Having a firm timeline to 100% FTTH/FTTP coverage would be brilliant to have in the UK, but with the next General Election just under four years away there is a risk that some councils may scale back their ambitions in terms of gap funding i.e. promise of a new universal network will make councils and possibly investors wary of spending their own cash when it might be over lapped by a new network. In the days of EU membership this overlap would be stopped by EU State Aid Rules but by 2020 Brexit and EU membership should be part of UK history.
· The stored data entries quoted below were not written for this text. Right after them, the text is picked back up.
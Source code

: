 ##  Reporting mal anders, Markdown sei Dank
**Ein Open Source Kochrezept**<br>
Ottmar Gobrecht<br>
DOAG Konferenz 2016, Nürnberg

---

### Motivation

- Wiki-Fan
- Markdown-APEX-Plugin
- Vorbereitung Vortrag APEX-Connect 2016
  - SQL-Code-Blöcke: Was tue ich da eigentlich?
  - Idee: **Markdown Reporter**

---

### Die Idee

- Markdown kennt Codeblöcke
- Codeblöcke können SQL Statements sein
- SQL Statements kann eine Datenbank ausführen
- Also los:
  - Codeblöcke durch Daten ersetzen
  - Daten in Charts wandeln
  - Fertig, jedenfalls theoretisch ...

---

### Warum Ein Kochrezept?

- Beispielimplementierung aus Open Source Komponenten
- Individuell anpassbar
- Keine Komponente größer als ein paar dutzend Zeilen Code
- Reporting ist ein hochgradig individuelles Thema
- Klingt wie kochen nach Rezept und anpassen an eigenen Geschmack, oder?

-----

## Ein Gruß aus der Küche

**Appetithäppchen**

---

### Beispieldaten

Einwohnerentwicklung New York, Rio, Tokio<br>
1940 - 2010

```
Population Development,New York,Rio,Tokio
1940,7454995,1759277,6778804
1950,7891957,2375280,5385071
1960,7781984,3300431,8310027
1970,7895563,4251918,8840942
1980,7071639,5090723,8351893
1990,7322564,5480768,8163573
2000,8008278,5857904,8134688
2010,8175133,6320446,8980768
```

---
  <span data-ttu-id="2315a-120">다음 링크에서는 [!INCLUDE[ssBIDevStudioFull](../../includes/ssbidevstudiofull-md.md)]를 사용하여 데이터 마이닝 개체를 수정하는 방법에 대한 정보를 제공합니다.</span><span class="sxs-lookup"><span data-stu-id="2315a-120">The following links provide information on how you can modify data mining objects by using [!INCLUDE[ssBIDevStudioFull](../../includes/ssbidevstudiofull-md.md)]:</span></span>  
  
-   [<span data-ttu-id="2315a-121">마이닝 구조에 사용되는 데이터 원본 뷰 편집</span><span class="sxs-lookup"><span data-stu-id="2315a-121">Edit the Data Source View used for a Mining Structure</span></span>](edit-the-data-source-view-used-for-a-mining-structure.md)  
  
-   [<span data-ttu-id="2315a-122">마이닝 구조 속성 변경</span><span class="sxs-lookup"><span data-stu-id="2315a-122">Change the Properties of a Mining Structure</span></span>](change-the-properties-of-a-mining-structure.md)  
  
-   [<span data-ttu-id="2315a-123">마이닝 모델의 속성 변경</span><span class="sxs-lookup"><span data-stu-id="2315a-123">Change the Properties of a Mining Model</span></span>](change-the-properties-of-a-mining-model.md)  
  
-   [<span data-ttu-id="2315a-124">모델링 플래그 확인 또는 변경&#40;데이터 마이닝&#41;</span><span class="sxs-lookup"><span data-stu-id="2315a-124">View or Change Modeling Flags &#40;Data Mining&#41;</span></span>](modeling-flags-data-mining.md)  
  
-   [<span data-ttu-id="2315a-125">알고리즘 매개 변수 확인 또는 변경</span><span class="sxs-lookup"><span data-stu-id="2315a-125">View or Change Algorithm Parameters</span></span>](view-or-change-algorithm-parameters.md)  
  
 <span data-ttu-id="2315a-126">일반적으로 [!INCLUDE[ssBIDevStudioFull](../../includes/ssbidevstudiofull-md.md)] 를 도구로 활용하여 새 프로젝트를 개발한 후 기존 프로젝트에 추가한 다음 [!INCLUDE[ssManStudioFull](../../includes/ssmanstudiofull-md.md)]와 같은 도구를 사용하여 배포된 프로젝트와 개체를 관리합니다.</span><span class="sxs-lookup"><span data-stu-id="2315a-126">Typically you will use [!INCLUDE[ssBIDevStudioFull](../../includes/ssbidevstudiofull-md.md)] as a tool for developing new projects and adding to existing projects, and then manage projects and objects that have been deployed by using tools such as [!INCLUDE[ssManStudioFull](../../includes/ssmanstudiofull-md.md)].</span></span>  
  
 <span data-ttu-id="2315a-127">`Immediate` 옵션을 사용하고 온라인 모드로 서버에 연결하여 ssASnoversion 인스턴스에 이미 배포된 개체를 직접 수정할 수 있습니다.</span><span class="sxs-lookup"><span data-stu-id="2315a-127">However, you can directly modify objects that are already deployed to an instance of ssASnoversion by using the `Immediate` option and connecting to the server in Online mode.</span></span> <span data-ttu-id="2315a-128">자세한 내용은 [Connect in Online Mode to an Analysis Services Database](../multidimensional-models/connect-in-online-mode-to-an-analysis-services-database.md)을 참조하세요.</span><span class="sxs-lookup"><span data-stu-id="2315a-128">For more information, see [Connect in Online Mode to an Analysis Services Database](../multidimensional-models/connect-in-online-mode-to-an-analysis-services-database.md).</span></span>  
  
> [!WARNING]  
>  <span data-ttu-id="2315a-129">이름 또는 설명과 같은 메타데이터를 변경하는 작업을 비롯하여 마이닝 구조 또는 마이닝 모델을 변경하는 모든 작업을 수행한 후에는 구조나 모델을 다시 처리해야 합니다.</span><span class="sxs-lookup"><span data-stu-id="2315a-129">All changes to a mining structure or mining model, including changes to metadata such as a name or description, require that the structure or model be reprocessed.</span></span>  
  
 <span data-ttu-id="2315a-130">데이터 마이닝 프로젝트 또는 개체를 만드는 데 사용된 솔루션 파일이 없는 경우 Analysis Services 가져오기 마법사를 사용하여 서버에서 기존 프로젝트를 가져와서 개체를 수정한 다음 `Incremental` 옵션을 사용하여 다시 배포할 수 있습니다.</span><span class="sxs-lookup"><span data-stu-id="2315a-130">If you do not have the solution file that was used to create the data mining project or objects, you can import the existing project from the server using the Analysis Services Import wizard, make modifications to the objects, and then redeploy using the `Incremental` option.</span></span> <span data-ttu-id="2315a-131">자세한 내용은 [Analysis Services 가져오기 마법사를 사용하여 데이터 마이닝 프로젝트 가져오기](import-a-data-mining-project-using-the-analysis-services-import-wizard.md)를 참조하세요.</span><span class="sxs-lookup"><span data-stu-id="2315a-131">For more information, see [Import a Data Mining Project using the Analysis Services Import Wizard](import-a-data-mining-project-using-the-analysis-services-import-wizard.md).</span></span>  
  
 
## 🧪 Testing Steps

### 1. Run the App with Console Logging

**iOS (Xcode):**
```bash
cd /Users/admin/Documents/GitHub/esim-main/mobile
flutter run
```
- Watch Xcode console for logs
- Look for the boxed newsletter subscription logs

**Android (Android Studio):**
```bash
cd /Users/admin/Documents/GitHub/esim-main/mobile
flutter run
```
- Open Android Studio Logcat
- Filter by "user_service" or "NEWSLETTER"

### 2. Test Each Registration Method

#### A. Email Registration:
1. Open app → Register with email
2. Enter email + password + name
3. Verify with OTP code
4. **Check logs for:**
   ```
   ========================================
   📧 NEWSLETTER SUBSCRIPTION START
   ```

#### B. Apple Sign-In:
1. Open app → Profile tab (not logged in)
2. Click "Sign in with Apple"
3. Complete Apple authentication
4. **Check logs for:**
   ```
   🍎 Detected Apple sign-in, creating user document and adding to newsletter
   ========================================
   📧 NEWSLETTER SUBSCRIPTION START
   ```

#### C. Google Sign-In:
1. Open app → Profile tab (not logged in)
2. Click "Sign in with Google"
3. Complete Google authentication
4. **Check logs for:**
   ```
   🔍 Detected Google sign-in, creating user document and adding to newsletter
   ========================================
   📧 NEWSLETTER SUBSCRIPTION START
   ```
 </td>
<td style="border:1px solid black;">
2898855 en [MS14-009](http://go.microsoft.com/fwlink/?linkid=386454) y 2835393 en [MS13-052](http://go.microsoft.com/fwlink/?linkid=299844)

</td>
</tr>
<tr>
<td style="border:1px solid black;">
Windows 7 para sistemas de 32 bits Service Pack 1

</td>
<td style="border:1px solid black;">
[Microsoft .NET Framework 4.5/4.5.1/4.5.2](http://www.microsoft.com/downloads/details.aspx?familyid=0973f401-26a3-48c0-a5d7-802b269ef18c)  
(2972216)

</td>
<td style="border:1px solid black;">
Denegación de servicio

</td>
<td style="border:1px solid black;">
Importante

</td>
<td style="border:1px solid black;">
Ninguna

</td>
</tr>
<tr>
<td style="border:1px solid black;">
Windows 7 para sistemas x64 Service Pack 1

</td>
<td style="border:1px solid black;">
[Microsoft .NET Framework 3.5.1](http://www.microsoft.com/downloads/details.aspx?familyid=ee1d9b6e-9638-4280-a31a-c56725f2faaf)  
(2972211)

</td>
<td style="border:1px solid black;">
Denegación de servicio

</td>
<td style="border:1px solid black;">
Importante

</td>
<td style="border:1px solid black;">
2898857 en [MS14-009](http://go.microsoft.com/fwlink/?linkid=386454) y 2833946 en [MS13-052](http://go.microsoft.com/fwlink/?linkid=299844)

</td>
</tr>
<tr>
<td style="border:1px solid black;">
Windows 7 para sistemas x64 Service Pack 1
Sky Fibre Max up to 76 Mbps now on offer at £15/m plus £17.40/m line rental

Friday 26 August 2016 15:10:01 by Andrew Ferguson

For those close enough to the cabinet get benefit from the faster up to 76 Mbps VDSL2 (FTTC) services there used to be little price competition, but the revamp and launch of Sky Fibre Max over at BSkyB has produced a 12 month price offer already. The up to 76 Mbps download and up to 19 Mbps upload service is available for £15/m for 12 months plus the usual voice line rental at £17.40/m on a 12 month contract (there is the £9.95 router delivery charge to pay too).

If you stay with Sky after the 12 months on the same product the broadband price rises to £25/m. Ordering is done over the phone, we presume so that Sky can ensure that no false speed expectations are set, as in people ordering the service when the estimates for the line suggest that the up to 38 Mbps product would be the better option.

Sky currently only has around 7% of its FTTC customers on an up to 76 Mbps service according to our data compared to around 25% of BT Consumer FTTC users, so there is plenty of scope for growth in this customer base.